Labyrinthitis – Viral or bacterial infection or inflammation of the inner ear that can cause dizziness, loss of balance, and temporary hearing loss.
Mastoid – Hard, boney structure behind the ear.
Mastoid Surgery – Surgical procedure to remove infection from the mastoid bone.
Ménière's Disease – An inner ear disorder that can affect both hearing and balance and is usually associated with vertigo (feeling like you're spinning when you're really not), hearing loss, roaring tinnitus, and the sensation of fullness in the ear.
Meningitis – Inflammation of the meninges, the membranes that envelop the brain and the spinal cord; may cause hearing loss or deafness.
Middle Ear – Part of the ear that includes the eardrum and three tiny bones (ossicles) of the middle ear, ending at the oval window that leads to the inner ear.
Motion Sickness – Dizziness, sweating, nausea, vomiting, and generalized discomfort experienced when an individual is in motion.
Noise-induced Hearing Loss – Hearing loss caused by exposure to very loud sounds, either very loud impulse sound(s) or repeated exposure to sounds over 90-decibel level over an extended period of time that damage the sensitive structures of the inner ear.
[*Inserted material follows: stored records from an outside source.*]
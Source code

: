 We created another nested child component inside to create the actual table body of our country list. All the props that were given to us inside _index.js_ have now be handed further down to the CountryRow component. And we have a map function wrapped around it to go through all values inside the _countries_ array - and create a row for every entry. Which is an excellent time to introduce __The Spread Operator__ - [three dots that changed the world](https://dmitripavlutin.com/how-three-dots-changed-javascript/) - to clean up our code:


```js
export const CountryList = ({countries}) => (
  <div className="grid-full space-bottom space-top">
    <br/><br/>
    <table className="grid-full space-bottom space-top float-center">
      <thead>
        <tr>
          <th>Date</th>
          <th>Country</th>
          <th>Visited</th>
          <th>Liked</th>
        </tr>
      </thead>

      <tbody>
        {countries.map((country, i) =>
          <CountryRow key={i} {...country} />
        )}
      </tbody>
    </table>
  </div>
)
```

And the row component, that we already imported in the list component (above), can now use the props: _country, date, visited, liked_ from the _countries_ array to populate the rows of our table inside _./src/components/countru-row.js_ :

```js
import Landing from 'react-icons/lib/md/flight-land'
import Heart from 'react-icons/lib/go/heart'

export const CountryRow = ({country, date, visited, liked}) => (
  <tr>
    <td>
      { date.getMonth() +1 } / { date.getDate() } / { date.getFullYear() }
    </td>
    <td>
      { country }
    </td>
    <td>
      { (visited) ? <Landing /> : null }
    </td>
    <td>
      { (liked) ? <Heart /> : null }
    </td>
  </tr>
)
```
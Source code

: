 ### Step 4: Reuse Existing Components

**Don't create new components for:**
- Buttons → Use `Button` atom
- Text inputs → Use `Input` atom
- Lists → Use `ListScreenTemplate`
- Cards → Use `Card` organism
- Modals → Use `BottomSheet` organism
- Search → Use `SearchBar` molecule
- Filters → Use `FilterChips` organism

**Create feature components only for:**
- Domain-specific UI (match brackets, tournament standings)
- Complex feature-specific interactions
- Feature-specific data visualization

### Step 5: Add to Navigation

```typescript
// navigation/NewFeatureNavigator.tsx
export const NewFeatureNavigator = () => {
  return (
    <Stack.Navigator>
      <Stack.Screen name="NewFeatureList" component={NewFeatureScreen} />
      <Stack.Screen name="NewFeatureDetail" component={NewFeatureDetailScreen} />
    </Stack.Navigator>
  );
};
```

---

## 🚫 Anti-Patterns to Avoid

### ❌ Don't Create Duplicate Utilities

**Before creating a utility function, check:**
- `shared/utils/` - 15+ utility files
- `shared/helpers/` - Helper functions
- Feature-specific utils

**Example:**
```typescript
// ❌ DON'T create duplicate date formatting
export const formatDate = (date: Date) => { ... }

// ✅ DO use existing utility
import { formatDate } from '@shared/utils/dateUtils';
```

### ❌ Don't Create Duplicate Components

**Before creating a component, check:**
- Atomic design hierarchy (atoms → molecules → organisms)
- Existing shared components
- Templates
Learn more about noise-induced hearing loss.
Otitis Media – Inflammation of the middle ear caused by infection.
Otoacoustic Emissions – Low-intensity sounds produced by the inner ear that can be quickly measured with a sensitive microphone placed in the ear canal in individuals with normal hearing. Often used to screen the hearing of infants.
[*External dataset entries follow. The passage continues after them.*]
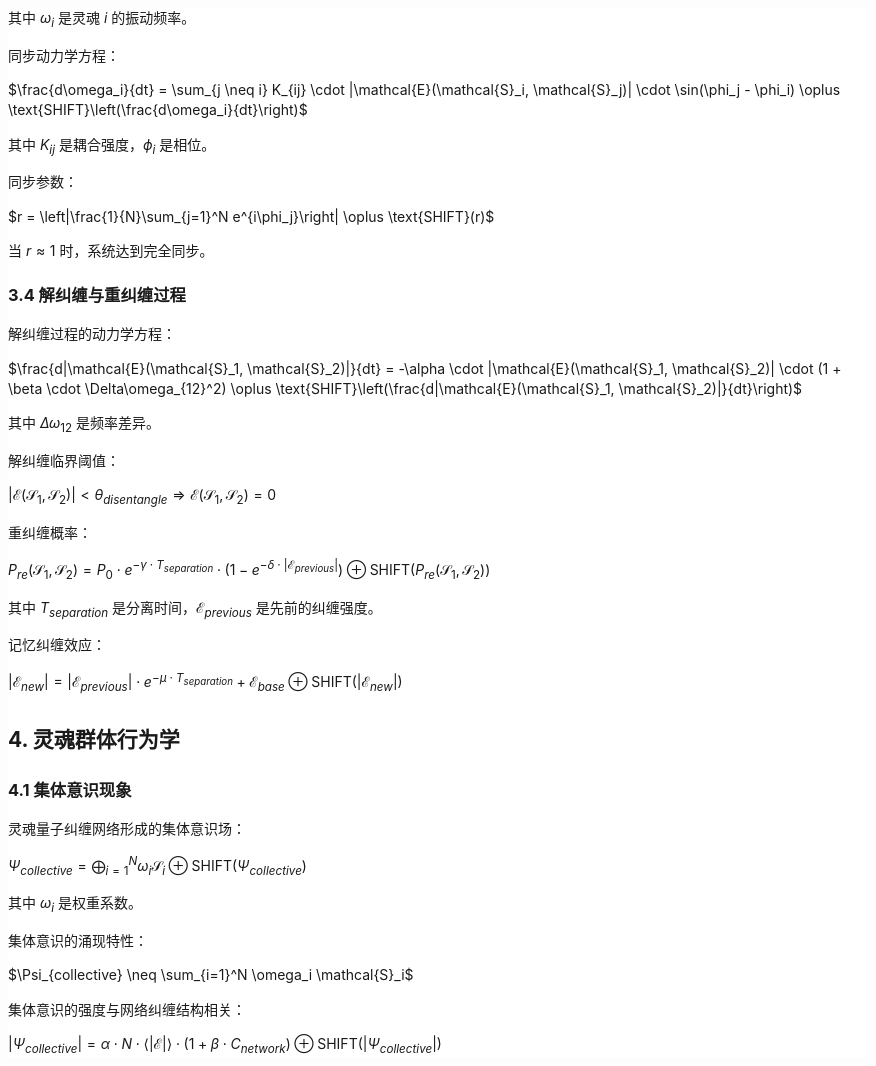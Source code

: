 其中 $`\omega_i`$ 是灵魂 $`i`$ 的振动频率。

同步动力学方程：

$`\frac{d\omega_i}{dt} = \sum_{j \neq i} K_{ij} \cdot |\mathcal{E}(\mathcal{S}_i, \mathcal{S}_j)| \cdot \sin(\phi_j - \phi_i) \oplus \text{SHIFT}\left(\frac{d\omega_i}{dt}\right)`$

其中 $`K_{ij}`$ 是耦合强度，$`\phi_i`$ 是相位。

同步参数：

$`r = \left|\frac{1}{N}\sum_{j=1}^N e^{i\phi_j}\right| \oplus \text{SHIFT}(r)`$

当 $`r \approx 1`$ 时，系统达到完全同步。

### 3.4 解纠缠与重纠缠过程

解纠缠过程的动力学方程：

$`\frac{d|\mathcal{E}(\mathcal{S}_1, \mathcal{S}_2)|}{dt} = -\alpha \cdot |\mathcal{E}(\mathcal{S}_1, \mathcal{S}_2)| \cdot (1 + \beta \cdot \Delta\omega_{12}^2) \oplus \text{SHIFT}\left(\frac{d|\mathcal{E}(\mathcal{S}_1, \mathcal{S}_2)|}{dt}\right)`$

其中 $`\Delta\omega_{12}`$ 是频率差异。

解纠缠临界阈值：

$`|\mathcal{E}(\mathcal{S}_1, \mathcal{S}_2)| < \theta_{disentangle} \Rightarrow \mathcal{E}(\mathcal{S}_1, \mathcal{S}_2) = 0`$

重纠缠概率：

$`P_{re}(\mathcal{S}_1, \mathcal{S}_2) = P_0 \cdot e^{-\gamma \cdot T_{separation}} \cdot (1 - e^{-\delta \cdot |\mathcal{E}_{previous}|}) \oplus \text{SHIFT}(P_{re}(\mathcal{S}_1, \mathcal{S}_2))`$

其中 $`T_{separation}`$ 是分离时间，$`\mathcal{E}_{previous}`$ 是先前的纠缠强度。

记忆纠缠效应：

$`|\mathcal{E}_{new}| = |\mathcal{E}_{previous}| \cdot e^{-\mu \cdot T_{separation}} + \mathcal{E}_{base} \oplus \text{SHIFT}(|\mathcal{E}_{new}|)`$

## 4. 灵魂群体行为学

### 4.1 集体意识现象

灵魂量子纠缠网络形成的集体意识场：

$`\Psi_{collective} = \bigoplus_{i=1}^N \omega_i \mathcal{S}_i \oplus \text{SHIFT}(\Psi_{collective})`$

其中 $`\omega_i`$ 是权重系数。

集体意识的涌现特性：

$`\Psi_{collective} \neq \sum_{i=1}^N \omega_i \mathcal{S}_i`$

集体意识的强度与网络纠缠结构相关：

$`|\Psi_{collective}| = \alpha \cdot N \cdot \langle |\mathcal{E}| \rangle \cdot (1 + \beta \cdot C_{network}) \oplus \text{SHIFT}(|\Psi_{collective}|)`$
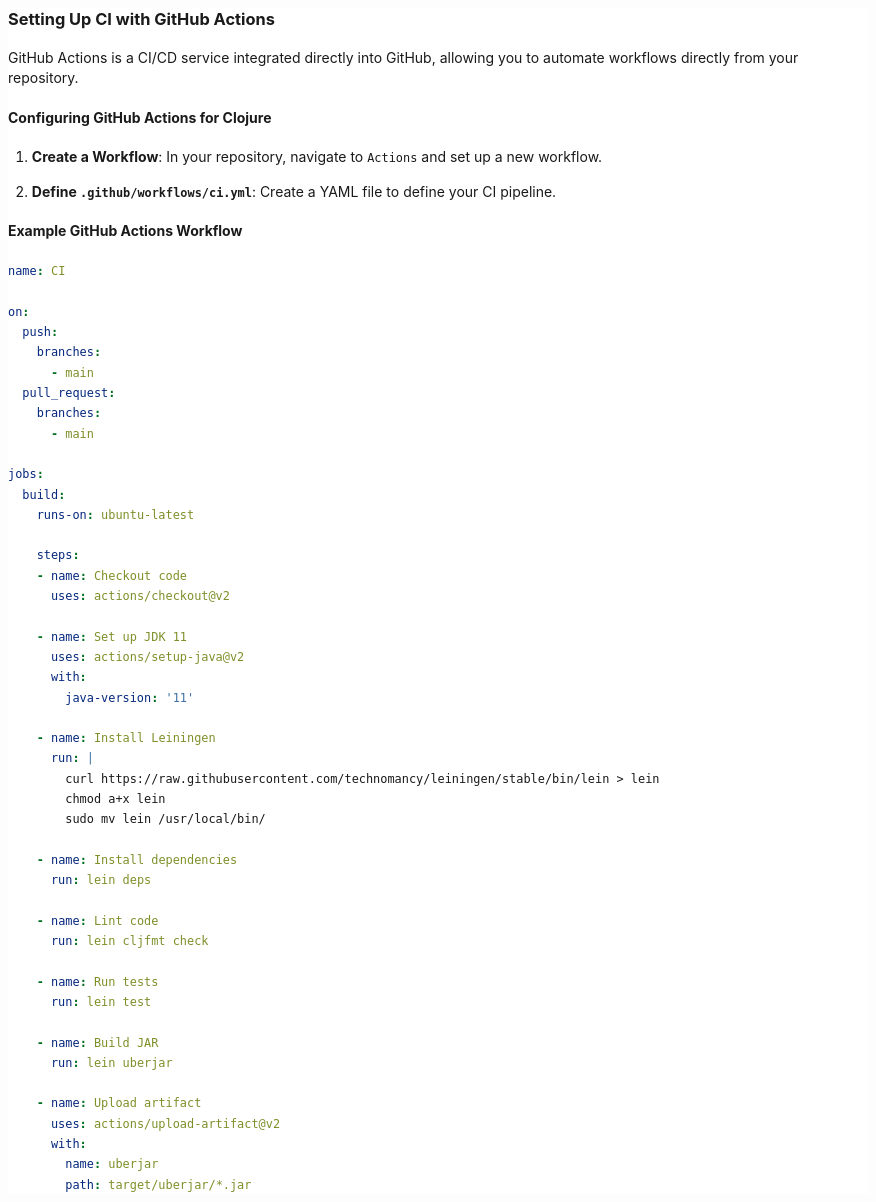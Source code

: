 ### Setting Up CI with GitHub Actions

GitHub Actions is a CI/CD service integrated directly into GitHub, allowing you to automate workflows directly from your repository.

#### Configuring GitHub Actions for Clojure

1. **Create a Workflow**: In your repository, navigate to `Actions` and set up a new workflow.

2. **Define `.github/workflows/ci.yml`**: Create a YAML file to define your CI pipeline.

#### Example GitHub Actions Workflow

```yaml
name: CI

on:
  push:
    branches:
      - main
  pull_request:
    branches:
      - main

jobs:
  build:
    runs-on: ubuntu-latest

    steps:
    - name: Checkout code
      uses: actions/checkout@v2

    - name: Set up JDK 11
      uses: actions/setup-java@v2
      with:
        java-version: '11'

    - name: Install Leiningen
      run: |
        curl https://raw.githubusercontent.com/technomancy/leiningen/stable/bin/lein > lein
        chmod a+x lein
        sudo mv lein /usr/local/bin/

    - name: Install dependencies
      run: lein deps

    - name: Lint code
      run: lein cljfmt check

    - name: Run tests
      run: lein test

    - name: Build JAR
      run: lein uberjar

    - name: Upload artifact
      uses: actions/upload-artifact@v2
      with:
        name: uberjar
        path: target/uberjar/*.jar
```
Otolaryngologist – Physician/surgeon who specializes in diseases of the ears, nose, throat, and head and neck.
Otologist – Physician/surgeon who specializes in diseases of the ear.
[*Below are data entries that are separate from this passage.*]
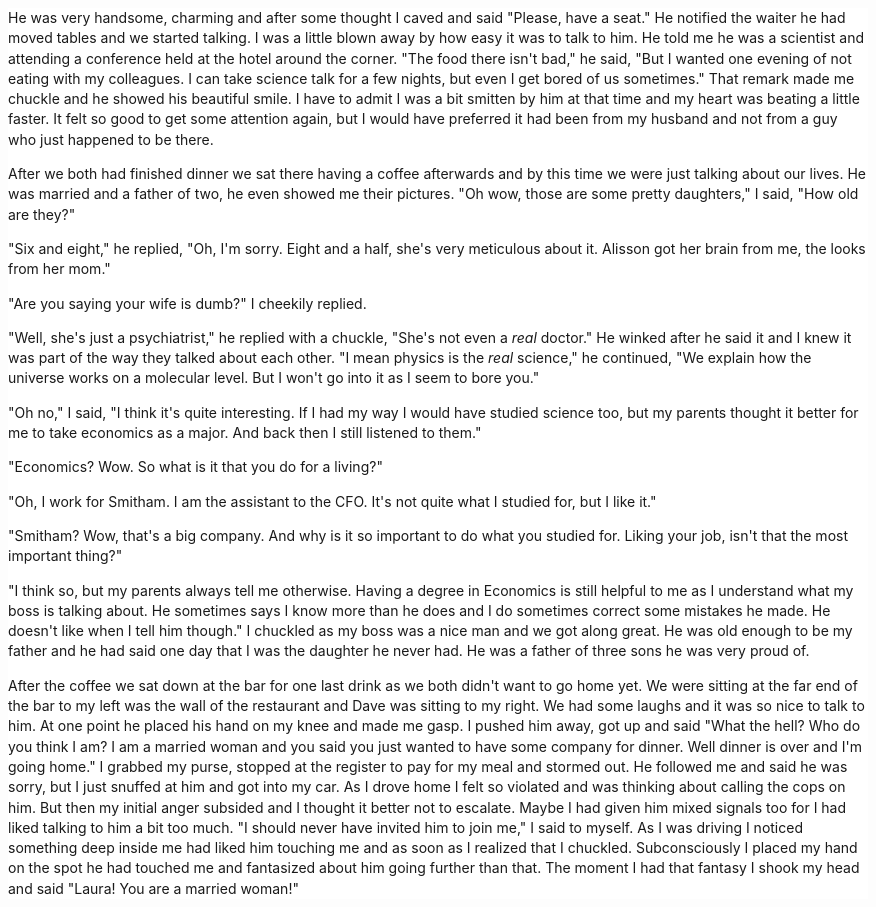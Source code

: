 He was very handsome, charming and after some thought I caved and said "Please,
have a seat." He notified the waiter he had moved tables and we started
talking. I was a little blown away by how easy it was to talk to him. He told
me he was a scientist and attending a conference held at the hotel around the
corner. "The food there isn't bad," he said, "But I wanted one evening of not
eating with my colleagues. I can take science talk for a few nights, but even I
get bored of us sometimes." That remark made me chuckle and he showed his
beautiful smile. I have to admit I was a bit smitten by him at that time and my
heart was beating a little faster. It felt so good to get some attention again,
but I would have preferred it had been from my husband and not from a guy who
just happened to be there.

After we both had finished dinner we sat there having a coffee afterwards and
by this time we were just talking about our lives. He was married and a father
of two, he even showed me their pictures. "Oh wow, those are some pretty
daughters," I said, "How old are they?"

"Six and eight," he replied, "Oh, I'm sorry. Eight and a half, she's very
meticulous about it. Alisson got her brain from me, the looks from her mom."

"Are you saying your wife is dumb?" I cheekily replied.

"Well, she's just a psychiatrist," he replied with a chuckle, "She's not even a
_real_ doctor." He winked after he said it and I knew it was part of the way
they talked about each other. "I mean physics is the _real_ science," he
continued, "We explain how the universe works on a molecular level. But I won't
go into it as I seem to bore you."

"Oh no," I said, "I think it's quite interesting. If I had my way I would have
studied science too, but my parents thought it better for me to take economics
as a major. And back then I still listened to them."

"Economics? Wow. So what is it that you do for a living?"

"Oh, I work for Smitham. I am the assistant to the CFO. It's not quite what I
studied for, but I like it."

"Smitham? Wow, that's a big company. And why is it so important to do what you
studied for. Liking your job, isn't that the most important thing?"

"I think so, but my parents always tell me otherwise. Having a degree in
Economics is still helpful to me as I understand what my boss is talking about.
He sometimes says I know more than he does and I do sometimes correct some
mistakes he made. He doesn't like when I tell him though." I chuckled as my
boss was a nice man and we got along great. He was old enough to be my father
and he had said one day that I was the daughter he never had. He was a father
of three sons he was very proud of.

After the coffee we sat down at the bar for one last drink as we both didn't
want to go home yet. We were sitting at the far end of the bar to my left was
the wall of the restaurant and Dave was sitting to my right. We had some laughs
and it was so nice to talk to him. At one point he placed his hand on my knee
and made me gasp. I pushed him away, got up and said "What the hell? Who do you
think I am? I am a married woman and you said you just wanted to have some
company for dinner. Well dinner is over and I'm going home." I grabbed my
purse, stopped at the register to pay for my meal and stormed out. He followed
me and said he was sorry, but I just snuffed at him and got into my car. As I
drove home I felt so violated and was thinking about calling the cops on him.
But then my initial anger subsided and I thought it better not to escalate.
Maybe I had given him mixed signals too for I had liked talking to him a bit
too much. "I should never have invited him to join me," I said to myself. As I
was driving I noticed something deep inside me had liked him touching me and as
soon as I realized that I chuckled. Subconsciously I placed my hand on the spot
he had touched me and fantasized about him going further than that. The moment
I had that fantasy I shook my head and said "Laura! You are a married woman!"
Otosclerosis – Abnormal growth of bone around the ossicles and the inner ear. This bone prevents structures within the ear from working properly and causes hearing loss. For some people with otosclerosis, the hearing loss may become severe, but often the hearing can be improved by surgery or hearing aids.
Ototoxic Drugs – Drugs that can damage the hearing and balance organs located in the inner ear.
Outer Ear – External portion of the ear, consisting of the pinna, or auricle, and the ear canal.
Postlingually Deafened – Individual who becomes deaf after having acquired language.
Prelingually Deafened – Persons either born deaf or who lost his or her hearing early in childhood, before acquiring language.
Presbycusis – Loss of hearing that gradually occurs because of changes in the inner or middle ear in individuals as they grow older the type of hearing loss often associated with presbycusis is a sensorineural hearing loss. Learn more about aging and hearing loss.
Sensorineural Hearing Loss – Hearing loss caused by damage to the sensory cells and/or nerve fibers of the inner ear. The most common type of hearing loss in adulthood. Learn more about sensorineural hearing loss.
Sign Language – Method of communication for people who are deaf in which hand movements, gestures, and facial expressions convey grammatical structure and meaning.
Sudden Hearing Loss – Loss of hearing that occurs quickly due to such causes as an explosion or a viral infection.
Tinnitus – Sensation of a ringing, roaring, or buzzing sound in the ears or head. It is often associated with many forms of hearing loss and noise exposure. Learn more about tinnitus.
Tympanoplasty – Surgical repair of the eardrum (tympanic membrane) or bones of the middle ear.
Vertigo – Illusion of movement; a sensation as if the external world were revolving around an individual (objective vertigo) or as if the individual were revolving in space (subjective vertigo).
Vestibular System – System in the body that is responsible for maintaining balance, posture, and the body's orientation in space. This system also regulates locomotion and other movements and keeps objects in visual focus as the body moves.
Vestibule – Boney cavity of the inner ear.